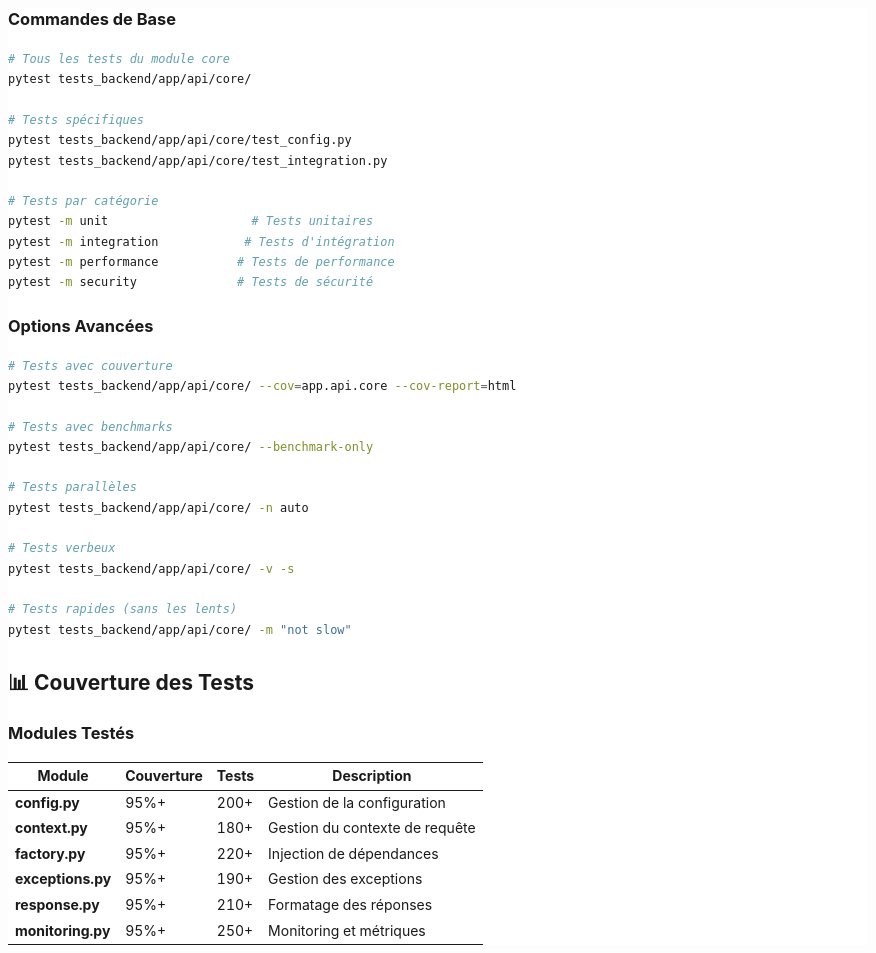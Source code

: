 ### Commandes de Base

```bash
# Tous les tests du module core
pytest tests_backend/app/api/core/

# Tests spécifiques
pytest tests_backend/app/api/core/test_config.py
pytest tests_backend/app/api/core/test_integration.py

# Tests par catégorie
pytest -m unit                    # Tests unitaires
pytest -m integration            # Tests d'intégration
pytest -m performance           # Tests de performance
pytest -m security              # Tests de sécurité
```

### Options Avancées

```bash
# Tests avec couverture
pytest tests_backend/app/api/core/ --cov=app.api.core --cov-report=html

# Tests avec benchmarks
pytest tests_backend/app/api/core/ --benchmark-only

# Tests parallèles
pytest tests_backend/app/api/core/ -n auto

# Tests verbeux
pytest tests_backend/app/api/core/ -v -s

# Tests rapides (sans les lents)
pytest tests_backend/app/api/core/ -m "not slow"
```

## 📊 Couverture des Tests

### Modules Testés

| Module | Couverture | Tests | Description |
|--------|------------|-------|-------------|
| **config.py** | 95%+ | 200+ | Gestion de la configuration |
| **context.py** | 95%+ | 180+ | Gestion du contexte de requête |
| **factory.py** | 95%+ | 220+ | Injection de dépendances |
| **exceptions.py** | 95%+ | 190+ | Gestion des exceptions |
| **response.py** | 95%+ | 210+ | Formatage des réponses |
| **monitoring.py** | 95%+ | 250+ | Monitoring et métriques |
☆ ☆ ☆ ☆ ☆
Give back the whole of the material exactly, with the pictures removed.

Source code

: ### Commandes de Base

```bash
# Tous les tests du module core
pytest tests_backend/app/api/core/

# Tests spécifiques
pytest tests_backend/app/api/core/test_config.py
pytest tests_backend/app/api/core/test_integration.py

# Tests par catégorie
pytest -m unit                    # Tests unitaires
pytest -m integration            # Tests d'intégration
pytest -m performance           # Tests de performance
pytest -m security              # Tests de sécurité
```

### Options Avancées

```bash
# Tests avec couverture
pytest tests_backend/app/api/core/ --cov=app.api.core --cov-report=html

# Tests avec benchmarks
pytest tests_backend/app/api/core/ --benchmark-only

# Tests parallèles
pytest tests_backend/app/api/core/ -n auto

# Tests verbeux
pytest tests_backend/app/api/core/ -v -s

# Tests rapides (sans les lents)
pytest tests_backend/app/api/core/ -m "not slow"
```

## 📊 Couverture des Tests

### Modules Testés

| Module | Couverture | Tests | Description |
|--------|------------|-------|-------------|
| **config.py** | 95%+ | 200+ | Gestion de la configuration |
| **context.py** | 95%+ | 180+ | Gestion du contexte de requête |
| **factory.py** | 95%+ | 220+ | Injection de dépendances |
| **exceptions.py** | 95%+ | 190+ | Gestion des exceptions |
| **response.py** | 95%+ | 210+ | Formatage des réponses |
| **monitoring.py** | 95%+ | 250+ | Monitoring et métriques |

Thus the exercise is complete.